Key asset management lifecycle takeaways
- Asset lifecycle management requires multiple parts of the organisation to work together. Internal development, IT, and procurement often have to work together to make sure assets are recorded. Finding a solution that fits everyone's needs is important to make sure the solution is used and to prevent shadow IT.
- Managing and recording your assets makes it easier to confirm whether a vulnerability is or isn’t in your environment. If a vendor releases a critical patch, you can act faster by referencing your recorded assets and seeing which are affected.
- It’s not always possible to fully remove legacy systems before their end-of-life or end-of-support date. In the interim, your organisation can take steps to reduce the risks of running legacy systems until they can be decommissioned.
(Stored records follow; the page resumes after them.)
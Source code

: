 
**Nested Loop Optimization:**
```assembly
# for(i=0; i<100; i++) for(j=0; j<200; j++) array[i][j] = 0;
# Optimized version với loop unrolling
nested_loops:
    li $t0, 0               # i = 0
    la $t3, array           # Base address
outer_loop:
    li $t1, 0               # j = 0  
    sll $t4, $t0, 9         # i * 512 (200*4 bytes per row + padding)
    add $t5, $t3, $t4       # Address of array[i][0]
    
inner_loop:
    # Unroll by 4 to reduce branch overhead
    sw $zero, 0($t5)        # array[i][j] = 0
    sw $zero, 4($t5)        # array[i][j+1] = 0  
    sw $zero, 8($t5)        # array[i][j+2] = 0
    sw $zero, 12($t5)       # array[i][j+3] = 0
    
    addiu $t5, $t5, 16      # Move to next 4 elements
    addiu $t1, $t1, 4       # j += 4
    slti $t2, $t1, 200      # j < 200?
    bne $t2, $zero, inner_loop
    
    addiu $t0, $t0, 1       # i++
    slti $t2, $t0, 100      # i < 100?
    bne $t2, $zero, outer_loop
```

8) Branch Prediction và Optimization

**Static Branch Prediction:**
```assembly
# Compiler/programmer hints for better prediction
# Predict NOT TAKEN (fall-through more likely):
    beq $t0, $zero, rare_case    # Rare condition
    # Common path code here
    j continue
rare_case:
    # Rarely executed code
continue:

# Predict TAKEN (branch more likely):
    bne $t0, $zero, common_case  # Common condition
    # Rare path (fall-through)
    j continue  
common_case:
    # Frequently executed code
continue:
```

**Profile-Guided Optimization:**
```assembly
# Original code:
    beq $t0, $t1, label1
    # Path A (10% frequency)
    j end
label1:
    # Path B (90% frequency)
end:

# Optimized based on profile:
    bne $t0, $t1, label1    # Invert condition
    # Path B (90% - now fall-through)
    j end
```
- There are multiple options on how to mitigate legacy systems in your environment. These should be temporary measures, used while you plan to migrate to a newer version or system. The risk associated with running unsupported components in your environment is too high and gets harder to manage over time. At a minimum, your organisation should be hardening and restricting access to vulnerable and unsupported components until removing or replacing the legacy system is possible.
- Legacy systems often require legacy network protocols or hardware, which means that a legacy system can place modern systems at risk. The longer a legacy system is in place, the more likely it becomes that the people who understand how it works are no longer available, and replacing or changing the system becomes more difficult and expensive.
- Cyber attacks can impact every organisation within a supply chain. As such, it is important to understand your oraginsations supply chain and what the risks to your oraganisation are likely to be, if a supplier in that chain is targeted by an attack.